The Maxim-Nordenfelt Guns and Ammunition Company was the result of a takeover by Hiram Maxim of Thorsten Nordenfelt's Nordenfelt Guns and Ammunition Company in 1888. Rothschild issued worth of shares to finance the merger. Nathan Rothschild retained a substantial shareholding in the new Maxim-Nordenfelt combine and ‘exerted a direct influence over its management’.

==History==
The company produced a range of light artillery, machine guns and ammunition.

It was the subject of one of history's most famous court cases in 1894, Nordenfelt v Maxim, Nordenfelt Guns and Ammunition Co, in which Nordenfelt successfully claimed that the takeover condition preventing him from competing with Maxim for 25 years "in any way" was an unreasonable restraint of trade, but failed to overturn the main condition preventing Nordenfelt from competing with Maxim in the guns and ammunition trade for 25 years.

The company competed against the Armstrong subsidiary Elswick Ordnance Company's range of armaments, which included Hotchkiss guns made under licence.

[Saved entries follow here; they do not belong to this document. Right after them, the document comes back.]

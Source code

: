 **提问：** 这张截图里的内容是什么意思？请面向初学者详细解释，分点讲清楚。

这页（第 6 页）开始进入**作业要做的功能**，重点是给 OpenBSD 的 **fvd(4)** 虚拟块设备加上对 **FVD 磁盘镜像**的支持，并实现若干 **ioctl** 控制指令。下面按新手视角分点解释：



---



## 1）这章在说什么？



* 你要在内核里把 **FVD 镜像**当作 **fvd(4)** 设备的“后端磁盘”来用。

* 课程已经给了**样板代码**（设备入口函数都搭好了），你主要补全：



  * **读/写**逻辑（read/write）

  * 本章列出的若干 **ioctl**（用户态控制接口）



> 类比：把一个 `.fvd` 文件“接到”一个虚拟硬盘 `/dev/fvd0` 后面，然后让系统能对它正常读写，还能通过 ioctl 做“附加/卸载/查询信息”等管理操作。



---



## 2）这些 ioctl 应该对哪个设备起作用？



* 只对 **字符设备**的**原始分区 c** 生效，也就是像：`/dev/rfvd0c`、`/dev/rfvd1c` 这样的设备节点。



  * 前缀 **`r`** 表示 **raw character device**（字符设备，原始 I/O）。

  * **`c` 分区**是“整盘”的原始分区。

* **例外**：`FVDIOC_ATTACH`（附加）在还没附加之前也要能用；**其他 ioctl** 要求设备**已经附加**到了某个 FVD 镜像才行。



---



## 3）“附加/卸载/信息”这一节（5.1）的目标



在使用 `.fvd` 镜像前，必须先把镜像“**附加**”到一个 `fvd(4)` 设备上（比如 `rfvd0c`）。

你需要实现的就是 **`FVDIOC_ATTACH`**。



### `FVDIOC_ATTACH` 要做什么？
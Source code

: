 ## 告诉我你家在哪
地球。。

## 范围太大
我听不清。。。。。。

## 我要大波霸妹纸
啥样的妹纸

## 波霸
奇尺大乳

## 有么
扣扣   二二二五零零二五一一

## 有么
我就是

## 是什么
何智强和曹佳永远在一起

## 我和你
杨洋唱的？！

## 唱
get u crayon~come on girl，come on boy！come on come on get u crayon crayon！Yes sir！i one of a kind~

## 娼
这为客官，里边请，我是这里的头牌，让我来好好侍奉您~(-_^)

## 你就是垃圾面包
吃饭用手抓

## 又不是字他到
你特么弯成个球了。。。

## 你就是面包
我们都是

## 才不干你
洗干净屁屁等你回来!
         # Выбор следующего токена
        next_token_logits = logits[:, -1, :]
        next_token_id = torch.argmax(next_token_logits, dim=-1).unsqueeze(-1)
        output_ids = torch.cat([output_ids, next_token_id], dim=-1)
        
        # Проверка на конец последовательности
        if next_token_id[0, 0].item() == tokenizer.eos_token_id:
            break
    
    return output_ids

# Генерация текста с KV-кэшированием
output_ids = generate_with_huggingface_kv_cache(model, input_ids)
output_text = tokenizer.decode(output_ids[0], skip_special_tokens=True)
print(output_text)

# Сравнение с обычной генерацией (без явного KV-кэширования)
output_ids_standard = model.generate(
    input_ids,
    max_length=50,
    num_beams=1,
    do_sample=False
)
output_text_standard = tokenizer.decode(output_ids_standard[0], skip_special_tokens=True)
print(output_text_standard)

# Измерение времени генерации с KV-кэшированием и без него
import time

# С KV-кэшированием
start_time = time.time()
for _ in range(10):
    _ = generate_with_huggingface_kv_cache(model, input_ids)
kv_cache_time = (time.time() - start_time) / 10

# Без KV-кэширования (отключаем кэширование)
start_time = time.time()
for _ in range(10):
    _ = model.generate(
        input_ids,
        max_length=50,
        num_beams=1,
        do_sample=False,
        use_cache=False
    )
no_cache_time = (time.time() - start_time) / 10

The company became part of the Barrow Shipbuilding Company, which was taken over by Vickers, Sons and Company in 1897 to form Vickers, Sons & Maxim. This gave Vickers a complete naval shipbuilding, engineering and armaments capability, an advantage Armstrongs had held for many years, and eventually allowed Vickers to take over Armstrongs.

During the Second Boer War, the British used Maxim machine guns, and the Boers used the QF 1-pounder, a modified Maxim, a belt-fed, water-cooled machine gun that fired explosive 1 lb rounds (smokeless ammunition) at 450 rounds per minute, which became known as the "pom-pom".